# DATA FOR THIS EXERCISE
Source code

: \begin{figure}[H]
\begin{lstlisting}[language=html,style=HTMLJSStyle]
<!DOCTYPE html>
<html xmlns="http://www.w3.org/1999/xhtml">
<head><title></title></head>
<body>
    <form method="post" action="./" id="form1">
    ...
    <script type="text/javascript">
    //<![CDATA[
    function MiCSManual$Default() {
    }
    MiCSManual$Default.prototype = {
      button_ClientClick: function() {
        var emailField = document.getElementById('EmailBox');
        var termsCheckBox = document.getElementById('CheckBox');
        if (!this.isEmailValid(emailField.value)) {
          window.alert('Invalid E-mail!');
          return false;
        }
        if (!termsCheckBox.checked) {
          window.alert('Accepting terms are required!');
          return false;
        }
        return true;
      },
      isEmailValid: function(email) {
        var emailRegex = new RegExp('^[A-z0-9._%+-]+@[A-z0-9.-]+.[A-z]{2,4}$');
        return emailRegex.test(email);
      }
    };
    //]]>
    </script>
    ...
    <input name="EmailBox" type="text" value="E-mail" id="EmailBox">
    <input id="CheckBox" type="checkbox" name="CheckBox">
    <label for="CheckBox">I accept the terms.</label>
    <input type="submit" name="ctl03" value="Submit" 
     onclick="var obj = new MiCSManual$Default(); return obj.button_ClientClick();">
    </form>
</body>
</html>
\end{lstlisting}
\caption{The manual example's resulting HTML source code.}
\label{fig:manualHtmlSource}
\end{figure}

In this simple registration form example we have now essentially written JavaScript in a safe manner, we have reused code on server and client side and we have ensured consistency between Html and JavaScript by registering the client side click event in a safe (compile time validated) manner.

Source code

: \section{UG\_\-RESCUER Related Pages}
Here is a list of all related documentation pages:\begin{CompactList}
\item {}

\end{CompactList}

* * *

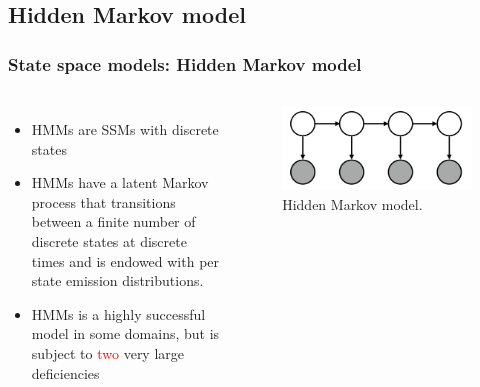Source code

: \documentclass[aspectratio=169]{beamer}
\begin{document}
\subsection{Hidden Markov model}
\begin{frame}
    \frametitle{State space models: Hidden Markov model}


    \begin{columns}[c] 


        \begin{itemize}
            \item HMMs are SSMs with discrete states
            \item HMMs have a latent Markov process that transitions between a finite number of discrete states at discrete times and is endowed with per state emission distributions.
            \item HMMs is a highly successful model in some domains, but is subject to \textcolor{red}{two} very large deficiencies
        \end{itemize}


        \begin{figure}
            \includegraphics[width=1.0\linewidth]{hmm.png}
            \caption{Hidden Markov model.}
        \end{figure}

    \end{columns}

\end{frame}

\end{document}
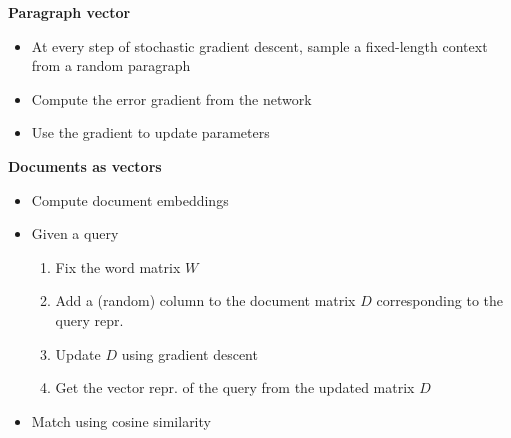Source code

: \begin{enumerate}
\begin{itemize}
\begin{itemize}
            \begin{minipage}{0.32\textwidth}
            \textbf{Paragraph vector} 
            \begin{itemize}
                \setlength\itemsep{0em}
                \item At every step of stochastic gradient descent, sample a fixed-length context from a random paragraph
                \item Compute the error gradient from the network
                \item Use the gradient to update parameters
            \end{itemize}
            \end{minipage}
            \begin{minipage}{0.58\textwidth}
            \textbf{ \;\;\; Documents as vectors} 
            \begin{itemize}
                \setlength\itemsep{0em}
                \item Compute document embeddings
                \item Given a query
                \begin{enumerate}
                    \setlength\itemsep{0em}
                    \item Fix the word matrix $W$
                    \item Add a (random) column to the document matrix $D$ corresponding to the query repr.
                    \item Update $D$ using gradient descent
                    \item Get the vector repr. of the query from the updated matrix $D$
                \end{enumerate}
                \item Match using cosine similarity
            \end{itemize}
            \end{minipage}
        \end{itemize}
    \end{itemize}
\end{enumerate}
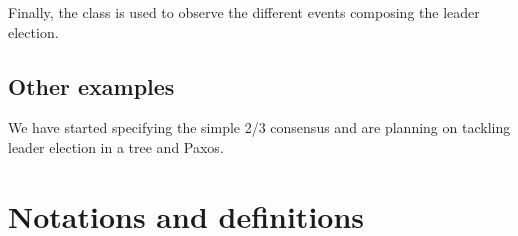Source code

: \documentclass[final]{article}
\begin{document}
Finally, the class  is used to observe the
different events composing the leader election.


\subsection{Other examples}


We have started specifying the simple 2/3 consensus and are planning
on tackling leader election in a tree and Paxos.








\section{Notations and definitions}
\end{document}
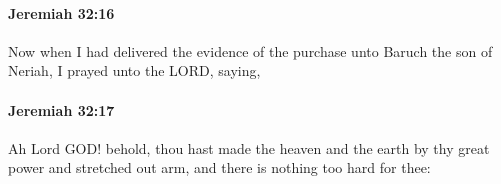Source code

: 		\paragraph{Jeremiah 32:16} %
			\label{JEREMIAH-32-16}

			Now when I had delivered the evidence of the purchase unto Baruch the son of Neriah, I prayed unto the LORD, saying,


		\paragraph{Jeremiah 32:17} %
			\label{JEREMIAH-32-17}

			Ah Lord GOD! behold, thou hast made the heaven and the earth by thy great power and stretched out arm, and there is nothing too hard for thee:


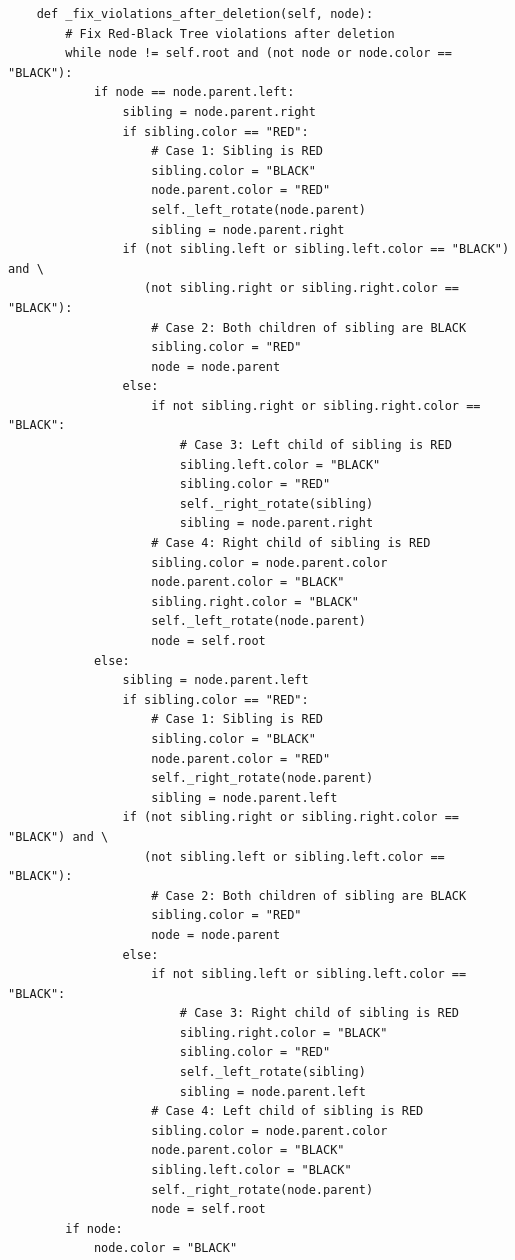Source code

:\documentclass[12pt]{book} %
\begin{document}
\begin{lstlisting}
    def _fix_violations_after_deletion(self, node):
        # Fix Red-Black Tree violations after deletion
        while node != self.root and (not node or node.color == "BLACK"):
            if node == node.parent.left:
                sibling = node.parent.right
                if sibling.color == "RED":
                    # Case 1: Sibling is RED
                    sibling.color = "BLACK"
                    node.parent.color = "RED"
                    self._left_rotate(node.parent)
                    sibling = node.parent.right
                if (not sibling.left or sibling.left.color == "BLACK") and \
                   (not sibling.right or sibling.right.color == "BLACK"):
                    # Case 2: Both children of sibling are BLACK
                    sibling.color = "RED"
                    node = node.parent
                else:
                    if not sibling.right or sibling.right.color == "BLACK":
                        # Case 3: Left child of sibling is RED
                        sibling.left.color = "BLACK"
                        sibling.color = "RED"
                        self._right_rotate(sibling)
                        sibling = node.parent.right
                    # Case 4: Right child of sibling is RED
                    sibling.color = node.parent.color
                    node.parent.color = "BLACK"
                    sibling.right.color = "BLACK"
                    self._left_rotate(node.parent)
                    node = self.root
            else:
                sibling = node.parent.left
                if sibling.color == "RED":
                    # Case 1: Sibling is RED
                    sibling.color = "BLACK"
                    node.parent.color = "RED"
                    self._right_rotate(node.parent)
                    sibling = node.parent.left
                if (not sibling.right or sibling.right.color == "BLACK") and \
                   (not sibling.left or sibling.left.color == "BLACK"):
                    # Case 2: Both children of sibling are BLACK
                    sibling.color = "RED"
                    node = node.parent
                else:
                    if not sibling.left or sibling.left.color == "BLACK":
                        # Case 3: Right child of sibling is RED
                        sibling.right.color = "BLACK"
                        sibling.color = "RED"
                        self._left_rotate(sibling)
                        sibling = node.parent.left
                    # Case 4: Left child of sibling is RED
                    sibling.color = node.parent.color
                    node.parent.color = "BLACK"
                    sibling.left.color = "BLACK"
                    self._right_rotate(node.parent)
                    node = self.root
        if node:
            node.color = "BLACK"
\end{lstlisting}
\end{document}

...

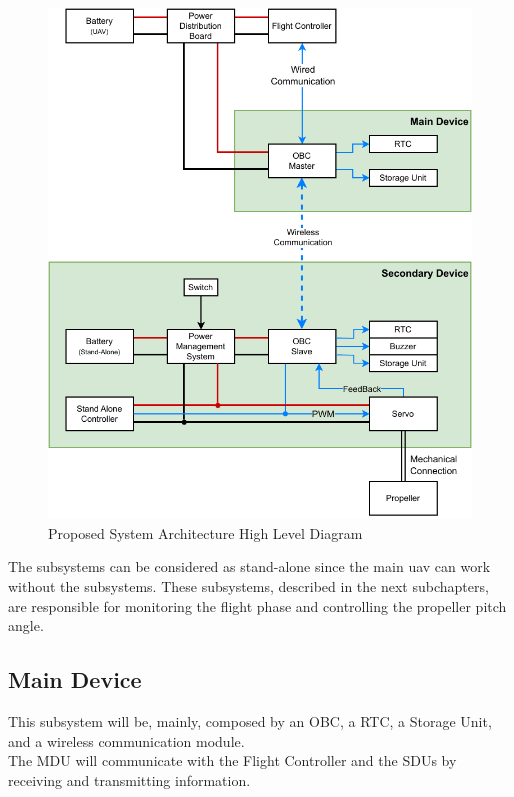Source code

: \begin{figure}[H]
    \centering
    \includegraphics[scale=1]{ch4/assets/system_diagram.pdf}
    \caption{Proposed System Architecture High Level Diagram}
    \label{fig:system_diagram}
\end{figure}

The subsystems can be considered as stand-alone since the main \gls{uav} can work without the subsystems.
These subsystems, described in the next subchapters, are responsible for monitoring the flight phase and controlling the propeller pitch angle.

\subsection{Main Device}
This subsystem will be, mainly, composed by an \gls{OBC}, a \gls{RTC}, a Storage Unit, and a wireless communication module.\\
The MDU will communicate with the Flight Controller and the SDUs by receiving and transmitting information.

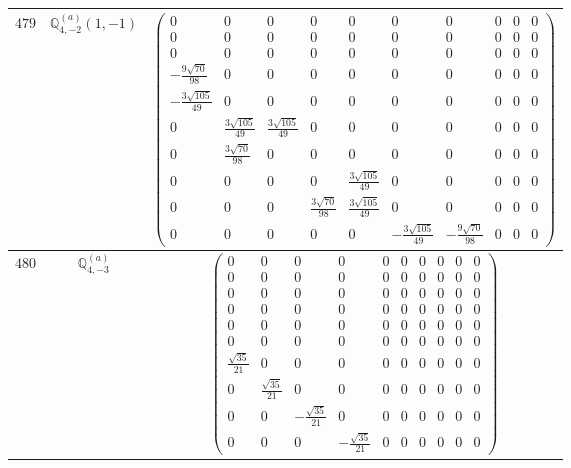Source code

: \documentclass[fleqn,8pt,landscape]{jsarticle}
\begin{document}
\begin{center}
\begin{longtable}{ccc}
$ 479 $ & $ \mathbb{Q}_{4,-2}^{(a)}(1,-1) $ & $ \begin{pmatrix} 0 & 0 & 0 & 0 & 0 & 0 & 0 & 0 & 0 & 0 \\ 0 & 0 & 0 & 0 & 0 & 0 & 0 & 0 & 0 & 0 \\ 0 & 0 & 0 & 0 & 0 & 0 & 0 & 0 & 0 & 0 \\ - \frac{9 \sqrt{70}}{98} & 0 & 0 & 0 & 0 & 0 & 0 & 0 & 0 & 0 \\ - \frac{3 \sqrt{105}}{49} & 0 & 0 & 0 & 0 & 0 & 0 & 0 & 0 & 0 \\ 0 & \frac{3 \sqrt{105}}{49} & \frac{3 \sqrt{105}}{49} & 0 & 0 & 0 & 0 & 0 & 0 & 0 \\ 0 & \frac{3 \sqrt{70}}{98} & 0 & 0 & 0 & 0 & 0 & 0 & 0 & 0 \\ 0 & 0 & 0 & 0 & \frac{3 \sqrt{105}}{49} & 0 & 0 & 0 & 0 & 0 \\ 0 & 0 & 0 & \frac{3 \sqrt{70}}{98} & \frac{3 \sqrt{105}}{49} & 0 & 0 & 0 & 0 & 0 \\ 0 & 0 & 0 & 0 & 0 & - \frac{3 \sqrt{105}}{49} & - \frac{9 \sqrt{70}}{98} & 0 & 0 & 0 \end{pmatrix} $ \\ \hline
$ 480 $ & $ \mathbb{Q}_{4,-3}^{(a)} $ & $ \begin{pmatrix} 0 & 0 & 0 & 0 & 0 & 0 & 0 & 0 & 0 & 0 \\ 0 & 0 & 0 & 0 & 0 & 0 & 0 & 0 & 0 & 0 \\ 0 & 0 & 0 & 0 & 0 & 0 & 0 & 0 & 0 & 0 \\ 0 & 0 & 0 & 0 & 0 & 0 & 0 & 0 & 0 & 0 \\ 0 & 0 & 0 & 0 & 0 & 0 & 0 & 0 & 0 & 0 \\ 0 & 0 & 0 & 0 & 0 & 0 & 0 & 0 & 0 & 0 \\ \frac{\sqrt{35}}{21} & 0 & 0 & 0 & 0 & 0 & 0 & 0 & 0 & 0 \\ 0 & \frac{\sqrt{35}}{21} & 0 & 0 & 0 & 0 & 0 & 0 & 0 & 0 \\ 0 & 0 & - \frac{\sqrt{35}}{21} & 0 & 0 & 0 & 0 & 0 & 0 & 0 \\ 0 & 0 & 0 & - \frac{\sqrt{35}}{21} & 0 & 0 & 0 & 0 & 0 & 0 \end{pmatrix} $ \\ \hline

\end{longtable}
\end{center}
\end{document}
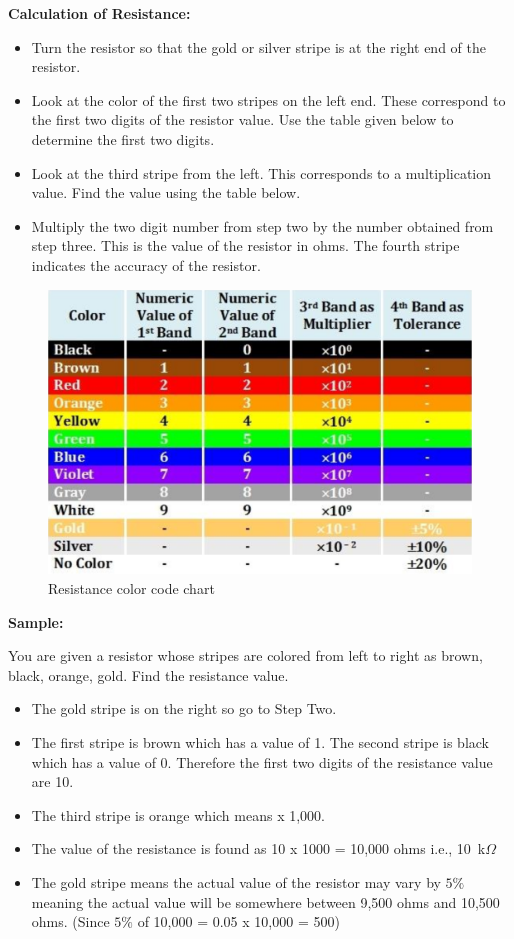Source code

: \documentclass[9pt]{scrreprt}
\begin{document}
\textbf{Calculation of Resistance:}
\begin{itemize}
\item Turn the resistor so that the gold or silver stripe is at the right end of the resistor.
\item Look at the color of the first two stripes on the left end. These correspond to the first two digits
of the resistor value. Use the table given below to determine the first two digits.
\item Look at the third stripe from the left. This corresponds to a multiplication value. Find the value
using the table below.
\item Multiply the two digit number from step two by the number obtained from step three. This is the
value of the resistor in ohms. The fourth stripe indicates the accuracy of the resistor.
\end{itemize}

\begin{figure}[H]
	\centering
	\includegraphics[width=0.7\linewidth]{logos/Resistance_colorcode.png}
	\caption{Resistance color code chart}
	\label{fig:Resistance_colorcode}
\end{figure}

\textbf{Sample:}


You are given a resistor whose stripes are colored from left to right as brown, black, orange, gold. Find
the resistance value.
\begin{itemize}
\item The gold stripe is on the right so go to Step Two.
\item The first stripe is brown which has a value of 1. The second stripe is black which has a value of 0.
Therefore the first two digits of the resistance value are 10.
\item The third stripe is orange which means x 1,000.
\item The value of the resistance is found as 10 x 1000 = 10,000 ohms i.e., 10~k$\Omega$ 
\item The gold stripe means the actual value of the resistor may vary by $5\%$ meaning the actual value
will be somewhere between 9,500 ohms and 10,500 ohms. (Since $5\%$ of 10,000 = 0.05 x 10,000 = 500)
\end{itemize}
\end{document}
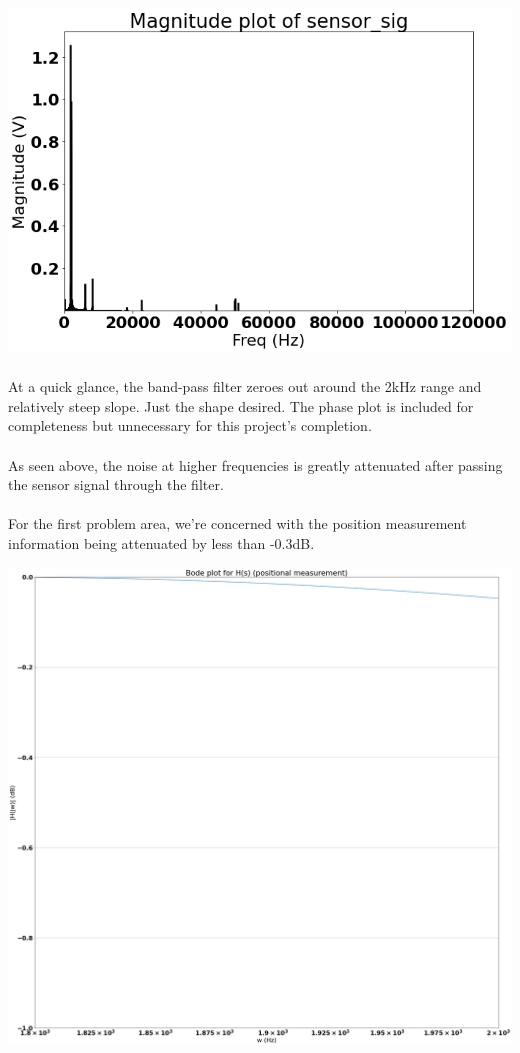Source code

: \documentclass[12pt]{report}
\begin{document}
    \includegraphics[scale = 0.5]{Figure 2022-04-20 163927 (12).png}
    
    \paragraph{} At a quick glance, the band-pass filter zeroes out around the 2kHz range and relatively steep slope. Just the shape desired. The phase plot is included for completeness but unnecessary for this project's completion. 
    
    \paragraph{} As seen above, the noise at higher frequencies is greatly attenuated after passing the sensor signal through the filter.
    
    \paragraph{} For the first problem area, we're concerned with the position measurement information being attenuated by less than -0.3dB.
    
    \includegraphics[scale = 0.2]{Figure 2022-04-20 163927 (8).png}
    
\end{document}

# AIM OF THE EXERCISE
Go through the entries and report every line with the string "election".

# ANSWER TO THE EXERCISE
different events composing the leader election.
on tackling leader election in a tree and Paxos.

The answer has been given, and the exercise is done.